▶ _Excerpted data_
:::
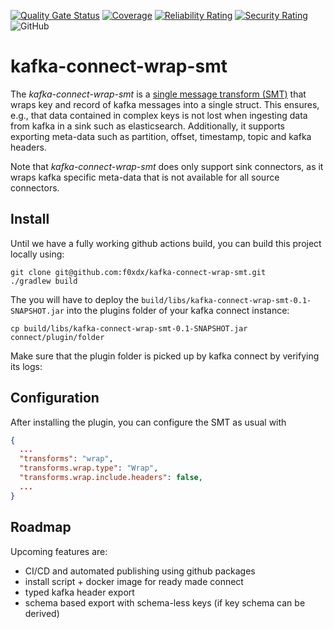 [![Quality Gate Status](https://sonarcloud.io/api/project_badges/measure?project=f0xdx_kafka-connect-wrap-smt&metric=alert_status)](https://sonarcloud.io/dashboard?id=f0xdx_kafka-connect-wrap-smt)
[![Coverage](https://sonarcloud.io/api/project_badges/measure?project=f0xdx_kafka-connect-wrap-smt&metric=coverage)](https://sonarcloud.io/dashboard?id=f0xdx_kafka-connect-wrap-smt)
[![Reliability Rating](https://sonarcloud.io/api/project_badges/measure?project=f0xdx_kafka-connect-wrap-smt&metric=reliability_rating)](https://sonarcloud.io/dashboard?id=f0xdx_kafka-connect-wrap-smt)
[![Security Rating](https://sonarcloud.io/api/project_badges/measure?project=f0xdx_kafka-connect-wrap-smt&metric=security_rating)](https://sonarcloud.io/dashboard?id=f0xdx_kafka-connect-wrap-smt)
![GitHub](https://img.shields.io/github/license/f0xdx/kafka-connect-wrap-smt)

# kafka-connect-wrap-smt

The *kafka-connect-wrap-smt* is a [single message transform (SMT)](https://docs.confluent.io/current/connect/transforms/index.html)
that wraps key and record of kafka messages into a single struct. This ensures, e.g., that data
contained in complex keys is not lost when ingesting data from kafka in a sink such as
elasticsearch. Additionally, it supports exporting meta-data such as partition, offset, timestamp,
topic and kafka headers.

Note that *kafka-connect-wrap-smt* does only support sink connectors, as it wraps kafka specific
meta-data that is not available for all source connectors.

## Install

Until we have a fully working github actions build, you can build this project locally using:

```shell script
git clone git@github.com:f0xdx/kafka-connect-wrap-smt.git
./gradlew build
```

The you will have to deploy the `build/libs/kafka-connect-wrap-smt-0.1-SNAPSHOT.jar` into the
plugins folder of your kafka connect instance:

```shell script
cp build/libs/kafka-connect-wrap-smt-0.1-SNAPSHOT.jar connect/plugin/folder
```

Make sure that the plugin folder is picked up by kafka connect by verifying its logs:

## Configuration

After installing the plugin, you can configure the SMT as usual with

```json
{
  ...
  "transforms": "wrap",
  "transforms.wrap.type": "Wrap",
  "transforms.wrap.include.headers": false,
  ...
}
```

## Roadmap

Upcoming features are:

 * CI/CD and automated publishing using github packages
 * install script + docker image for ready made connect
 * typed kafka header export
 * schema based export with schema-less keys (if key schema can be derived)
:::
▶ _Exercise requirements_
Pull every line containing the word "that" out of the entries above.

▶ _Task solution_
that wraps key and record of kafka messages into a single struct. This ensures, e.g., that data
Note that *kafka-connect-wrap-smt* does only support sink connectors, as it wraps kafka specific
meta-data that is not available for all source connectors.
Make sure that the plugin folder is picked up by kafka connect by verifying its logs:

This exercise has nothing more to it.